First, I have to come clean about one thing. In that previous post, I realize that by casually dropping the great Russian novelist's name like that, it might be inferred that I'm some sort of amateur Dostoyevsky expert, or perhaps that I might simply have read a few of his books. Sadly, nothing could be further from the truth. No, in fact, despite being, I feel, a pretty well read guy, I have one (at least one) giant literary blind spot, and that's the Russians.
The Russians are the only group of writers to be so labeled; you never hear anybody say "Have you ever read the French?" or "You simply must read the Japanese" or "I feel the greatest novelists in history are the Americans". Yet you could conceivably hear people say all those things about the Russians. How many writers really fall under that heading, I'm not sure. For instance, I'm pretty sure the late Aleksandr Solzhenitsyn would not be included, despite the fact that he was, without a doubt, Russian. But he was a 20th century writer, and the Russians, I think, need to be from the 19th century. So Dostoyevsky's one, and Tolstoy, and Chekhov, and Gogol. And Pushkin. Who else?
Anyway, as I say, this had been a huge blind spot in my reading life. I've read two plays by Chekhov (The Seagull and Uncle Vanya), and several years back I took a valiant but otherwise doomed stab at reading Dostoyevsky's The Idiot. And that's been it...until now.

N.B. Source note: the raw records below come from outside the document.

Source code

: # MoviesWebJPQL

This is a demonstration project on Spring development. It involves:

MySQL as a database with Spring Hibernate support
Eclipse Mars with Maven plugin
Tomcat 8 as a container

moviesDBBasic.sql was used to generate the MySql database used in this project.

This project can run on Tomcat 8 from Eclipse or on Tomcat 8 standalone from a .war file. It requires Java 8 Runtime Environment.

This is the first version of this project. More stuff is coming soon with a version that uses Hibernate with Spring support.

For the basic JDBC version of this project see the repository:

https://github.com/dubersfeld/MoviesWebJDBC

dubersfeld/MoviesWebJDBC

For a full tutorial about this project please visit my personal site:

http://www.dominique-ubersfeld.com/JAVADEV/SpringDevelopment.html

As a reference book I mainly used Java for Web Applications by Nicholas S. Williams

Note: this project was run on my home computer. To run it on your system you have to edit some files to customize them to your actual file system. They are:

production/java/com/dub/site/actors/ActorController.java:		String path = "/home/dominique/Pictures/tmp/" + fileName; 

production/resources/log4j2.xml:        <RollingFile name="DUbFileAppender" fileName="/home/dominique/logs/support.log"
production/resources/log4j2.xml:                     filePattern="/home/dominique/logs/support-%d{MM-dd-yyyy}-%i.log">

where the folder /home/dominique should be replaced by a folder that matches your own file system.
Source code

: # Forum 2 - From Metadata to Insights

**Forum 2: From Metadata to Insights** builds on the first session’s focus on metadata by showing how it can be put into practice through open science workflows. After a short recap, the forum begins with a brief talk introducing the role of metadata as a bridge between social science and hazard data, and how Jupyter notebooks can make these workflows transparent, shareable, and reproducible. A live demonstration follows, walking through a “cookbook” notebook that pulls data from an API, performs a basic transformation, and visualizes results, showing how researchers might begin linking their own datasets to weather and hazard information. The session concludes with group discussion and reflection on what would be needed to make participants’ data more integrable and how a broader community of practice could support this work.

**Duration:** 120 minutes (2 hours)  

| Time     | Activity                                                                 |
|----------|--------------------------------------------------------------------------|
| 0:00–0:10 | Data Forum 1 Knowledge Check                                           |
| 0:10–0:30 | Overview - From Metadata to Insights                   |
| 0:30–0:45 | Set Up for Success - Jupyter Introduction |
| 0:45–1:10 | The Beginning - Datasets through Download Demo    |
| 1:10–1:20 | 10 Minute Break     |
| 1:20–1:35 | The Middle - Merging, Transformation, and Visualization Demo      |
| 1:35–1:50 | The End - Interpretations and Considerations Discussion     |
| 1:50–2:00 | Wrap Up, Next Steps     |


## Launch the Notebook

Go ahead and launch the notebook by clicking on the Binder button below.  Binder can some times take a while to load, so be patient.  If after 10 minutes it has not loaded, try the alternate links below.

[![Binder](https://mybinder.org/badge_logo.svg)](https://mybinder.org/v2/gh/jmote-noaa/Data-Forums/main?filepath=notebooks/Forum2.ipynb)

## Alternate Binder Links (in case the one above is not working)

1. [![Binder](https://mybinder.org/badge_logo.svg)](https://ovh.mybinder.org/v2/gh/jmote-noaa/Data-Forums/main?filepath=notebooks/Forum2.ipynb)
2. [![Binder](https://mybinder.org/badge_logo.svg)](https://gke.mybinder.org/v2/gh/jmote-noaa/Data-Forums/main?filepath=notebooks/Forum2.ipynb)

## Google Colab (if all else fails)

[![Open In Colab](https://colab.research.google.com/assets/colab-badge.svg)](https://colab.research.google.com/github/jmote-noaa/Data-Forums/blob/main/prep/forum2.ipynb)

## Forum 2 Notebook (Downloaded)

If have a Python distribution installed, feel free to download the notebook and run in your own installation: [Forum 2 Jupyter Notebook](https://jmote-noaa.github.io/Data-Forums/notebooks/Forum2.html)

Yes, two days ago I started reading Crime and Punishment, and I feel pretty good about my chances this time around. Sure, the names are a chore (I've counted three different "Ivanovna"s so far, but for all I now that will be important later), as is the fact that these Russian bastards are quite intent on telling you every last bit of the story. A character doesn't decide to go somewhere, and then suddenly the scene changes to that new location. No, the character decides to go somewhere, and we follow him every step of the way. I'm also not sure I'm reading the best available translation. But this particular novel is, so far, basically like a 19th century Russian version of Taxi Driver, and once I realized that I perked right up.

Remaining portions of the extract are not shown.